▶ [REQUIREMENT]: Only a number is wanted here: the count of lines in the data below where the string "align" occurs.

RECORDS FOR PROCESSING Start Marker

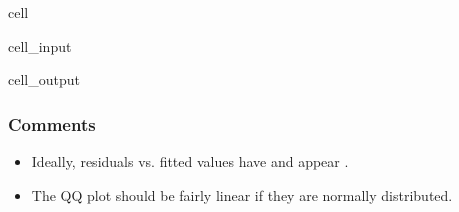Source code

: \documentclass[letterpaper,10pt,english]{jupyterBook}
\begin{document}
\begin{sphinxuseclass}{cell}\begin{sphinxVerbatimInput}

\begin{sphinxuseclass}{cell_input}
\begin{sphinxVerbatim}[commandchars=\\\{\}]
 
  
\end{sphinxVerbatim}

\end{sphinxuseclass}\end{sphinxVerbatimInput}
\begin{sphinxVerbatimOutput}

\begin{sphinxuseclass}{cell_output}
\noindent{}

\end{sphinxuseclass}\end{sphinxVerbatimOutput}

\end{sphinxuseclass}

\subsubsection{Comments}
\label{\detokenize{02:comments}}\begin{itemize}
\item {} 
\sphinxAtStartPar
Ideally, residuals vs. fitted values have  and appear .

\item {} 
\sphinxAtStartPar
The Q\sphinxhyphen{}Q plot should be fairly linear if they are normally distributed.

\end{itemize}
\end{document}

RECORDS FOR PROCESSING End Marker
RECORDS FOR PROCESSING Start Marker

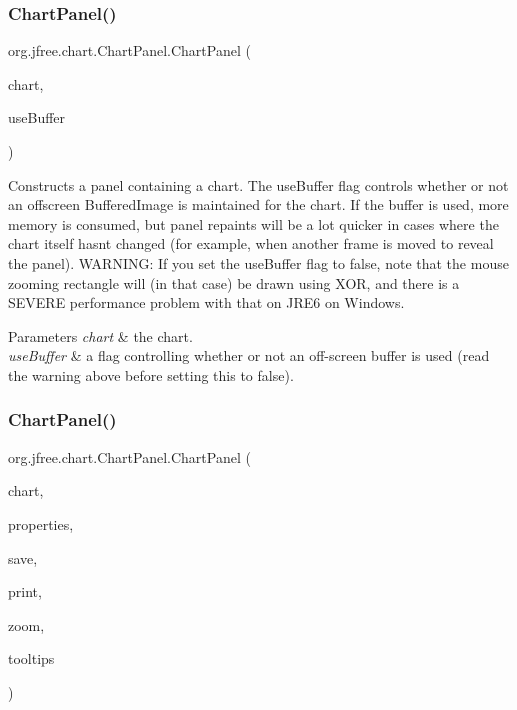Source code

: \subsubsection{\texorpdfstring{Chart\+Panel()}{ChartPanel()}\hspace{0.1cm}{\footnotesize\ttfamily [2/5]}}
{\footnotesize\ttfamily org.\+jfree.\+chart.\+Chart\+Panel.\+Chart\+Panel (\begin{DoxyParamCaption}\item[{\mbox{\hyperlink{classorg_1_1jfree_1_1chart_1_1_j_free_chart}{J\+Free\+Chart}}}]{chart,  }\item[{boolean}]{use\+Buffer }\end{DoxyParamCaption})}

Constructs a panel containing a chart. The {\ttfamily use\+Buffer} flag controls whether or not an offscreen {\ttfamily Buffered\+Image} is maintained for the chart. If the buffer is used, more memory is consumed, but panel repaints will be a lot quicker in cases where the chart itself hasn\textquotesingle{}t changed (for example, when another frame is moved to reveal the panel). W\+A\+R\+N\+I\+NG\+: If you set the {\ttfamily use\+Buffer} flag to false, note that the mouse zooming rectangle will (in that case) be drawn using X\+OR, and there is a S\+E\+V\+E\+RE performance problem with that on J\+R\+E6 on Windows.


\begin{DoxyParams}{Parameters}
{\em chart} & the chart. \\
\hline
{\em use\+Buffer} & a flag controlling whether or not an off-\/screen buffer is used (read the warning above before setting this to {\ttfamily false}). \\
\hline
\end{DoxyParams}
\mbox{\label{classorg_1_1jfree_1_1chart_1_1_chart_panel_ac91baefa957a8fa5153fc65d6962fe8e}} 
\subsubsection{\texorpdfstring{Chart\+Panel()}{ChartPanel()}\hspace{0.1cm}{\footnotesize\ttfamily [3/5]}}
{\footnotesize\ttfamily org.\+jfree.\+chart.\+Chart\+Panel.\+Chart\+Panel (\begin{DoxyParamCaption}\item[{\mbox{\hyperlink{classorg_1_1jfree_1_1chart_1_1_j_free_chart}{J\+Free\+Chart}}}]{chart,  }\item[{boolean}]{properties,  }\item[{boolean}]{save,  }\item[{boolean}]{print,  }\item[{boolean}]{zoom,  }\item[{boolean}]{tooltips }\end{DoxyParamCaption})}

RECORDS FOR PROCESSING End Marker
RECORDS FOR PROCESSING Start Marker

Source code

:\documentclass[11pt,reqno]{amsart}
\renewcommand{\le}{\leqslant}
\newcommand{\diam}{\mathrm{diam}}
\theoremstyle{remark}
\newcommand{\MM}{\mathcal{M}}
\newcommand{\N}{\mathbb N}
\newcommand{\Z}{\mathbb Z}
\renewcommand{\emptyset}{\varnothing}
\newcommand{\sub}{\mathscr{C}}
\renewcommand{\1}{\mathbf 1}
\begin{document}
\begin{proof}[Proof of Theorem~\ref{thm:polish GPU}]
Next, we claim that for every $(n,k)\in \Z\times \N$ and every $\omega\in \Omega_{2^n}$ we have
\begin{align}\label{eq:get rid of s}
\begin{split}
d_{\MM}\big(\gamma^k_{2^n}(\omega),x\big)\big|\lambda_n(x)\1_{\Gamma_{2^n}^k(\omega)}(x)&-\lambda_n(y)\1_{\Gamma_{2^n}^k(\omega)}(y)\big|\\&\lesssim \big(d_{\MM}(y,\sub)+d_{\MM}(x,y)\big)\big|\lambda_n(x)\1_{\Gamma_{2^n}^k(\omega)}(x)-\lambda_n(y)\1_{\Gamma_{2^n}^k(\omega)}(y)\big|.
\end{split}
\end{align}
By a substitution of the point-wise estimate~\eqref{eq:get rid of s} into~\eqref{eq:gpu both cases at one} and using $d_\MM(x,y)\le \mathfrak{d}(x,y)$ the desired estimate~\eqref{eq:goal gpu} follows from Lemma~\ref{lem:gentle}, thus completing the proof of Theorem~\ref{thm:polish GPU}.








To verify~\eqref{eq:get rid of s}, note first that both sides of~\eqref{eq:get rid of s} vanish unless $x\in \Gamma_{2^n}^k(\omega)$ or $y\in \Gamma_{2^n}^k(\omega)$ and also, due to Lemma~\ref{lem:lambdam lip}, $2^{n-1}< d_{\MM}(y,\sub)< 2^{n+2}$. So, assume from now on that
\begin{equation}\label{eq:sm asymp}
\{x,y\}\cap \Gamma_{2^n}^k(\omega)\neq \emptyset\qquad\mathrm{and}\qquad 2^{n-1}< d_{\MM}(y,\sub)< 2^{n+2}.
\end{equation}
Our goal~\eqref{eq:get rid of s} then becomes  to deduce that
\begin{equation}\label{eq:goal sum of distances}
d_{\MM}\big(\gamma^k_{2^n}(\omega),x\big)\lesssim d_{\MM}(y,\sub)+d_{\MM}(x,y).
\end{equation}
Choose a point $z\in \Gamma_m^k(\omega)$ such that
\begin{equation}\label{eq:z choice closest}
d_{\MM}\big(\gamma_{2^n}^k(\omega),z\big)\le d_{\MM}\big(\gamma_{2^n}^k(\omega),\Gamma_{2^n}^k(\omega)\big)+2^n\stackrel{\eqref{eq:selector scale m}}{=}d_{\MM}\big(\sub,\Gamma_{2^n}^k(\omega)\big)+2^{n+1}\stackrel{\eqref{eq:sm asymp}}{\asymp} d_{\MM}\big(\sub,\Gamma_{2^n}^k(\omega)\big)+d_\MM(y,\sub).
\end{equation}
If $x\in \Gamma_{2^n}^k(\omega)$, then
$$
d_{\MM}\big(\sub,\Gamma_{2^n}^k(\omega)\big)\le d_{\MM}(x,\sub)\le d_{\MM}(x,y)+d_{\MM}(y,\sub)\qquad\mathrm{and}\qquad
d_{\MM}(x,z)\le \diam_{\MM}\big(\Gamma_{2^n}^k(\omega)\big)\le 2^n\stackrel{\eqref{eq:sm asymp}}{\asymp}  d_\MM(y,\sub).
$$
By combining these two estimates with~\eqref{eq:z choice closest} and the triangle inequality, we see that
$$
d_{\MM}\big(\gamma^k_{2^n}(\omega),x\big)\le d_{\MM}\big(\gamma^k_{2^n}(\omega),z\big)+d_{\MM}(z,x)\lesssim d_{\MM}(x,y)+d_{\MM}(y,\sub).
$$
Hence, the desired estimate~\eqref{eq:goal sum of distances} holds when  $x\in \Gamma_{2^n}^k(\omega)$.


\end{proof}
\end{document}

RECORDS FOR PROCESSING End Marker

▶ [THE ANSWER]: 2